Segment Start: Dataset entries

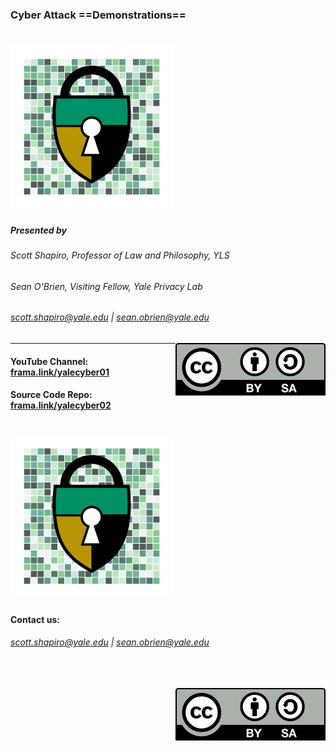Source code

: <!-- $theme: gaia -->

### Cyber Attack ==Demonstrations==

# ![100% center](yls_cyber_center_lock_logo.png)

##### Presented by 
###### Scott Shapiro, Professor of Law and Philosophy, YLS
###### Sean O'Brien, Visiting Fellow, Yale Privacy Lab

###### scott.shapiro@yale.edu | sean.obrien@yale.edu

###### <span style="float:right;">[![](cc-by-sa.svg)](http://creativecommons.org/licenses/by-sa/4.0/)</span>
<!-- Creative Commons Attribution-ShareAlike -->

----

#### YouTube Channel: [frama.link/yalecyber01](https://frama.link/yalecyber01)
#### Source Code Repo: [frama.link/yalecyber02](https://frama.link/yalecyber02)

# ![100% center](yls_cyber_center_lock_logo.png)

#### Contact us:
###### scott.shapiro@yale.edu | sean.obrien@yale.edu

###### <span style="float:right;margin-top:32px;">[![](cc-by-sa.svg)](http://creativecommons.org/licenses/by-sa/4.0/)</span>
<!-- Creative Commons Attribution-ShareAlike -->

Segment End: Dataset entries

* **Activity**
Leaving the pictures aside, output each entry above exactly as written.

* **Exercise solution**
Source code

: <!-- $theme: gaia -->

### Cyber Attack ==Demonstrations==

# ![100% center](yls_cyber_center_lock_logo.png)

##### Presented by 
###### Scott Shapiro, Professor of Law and Philosophy, YLS
###### Sean O'Brien, Visiting Fellow, Yale Privacy Lab

###### scott.shapiro@yale.edu | sean.obrien@yale.edu

###### <span style="float:right;">[![](cc-by-sa.svg)](http://creativecommons.org/licenses/by-sa/4.0/)</span>
<!-- Creative Commons Attribution-ShareAlike -->

----

#### YouTube Channel: [frama.link/yalecyber01](https://frama.link/yalecyber01)
#### Source Code Repo: [frama.link/yalecyber02](https://frama.link/yalecyber02)

# ![100% center](yls_cyber_center_lock_logo.png)

#### Contact us:
###### scott.shapiro@yale.edu | sean.obrien@yale.edu

###### <span style="float:right;margin-top:32px;">[![](cc-by-sa.svg)](http://creativecommons.org/licenses/by-sa/4.0/)</span>
<!-- Creative Commons Attribution-ShareAlike -->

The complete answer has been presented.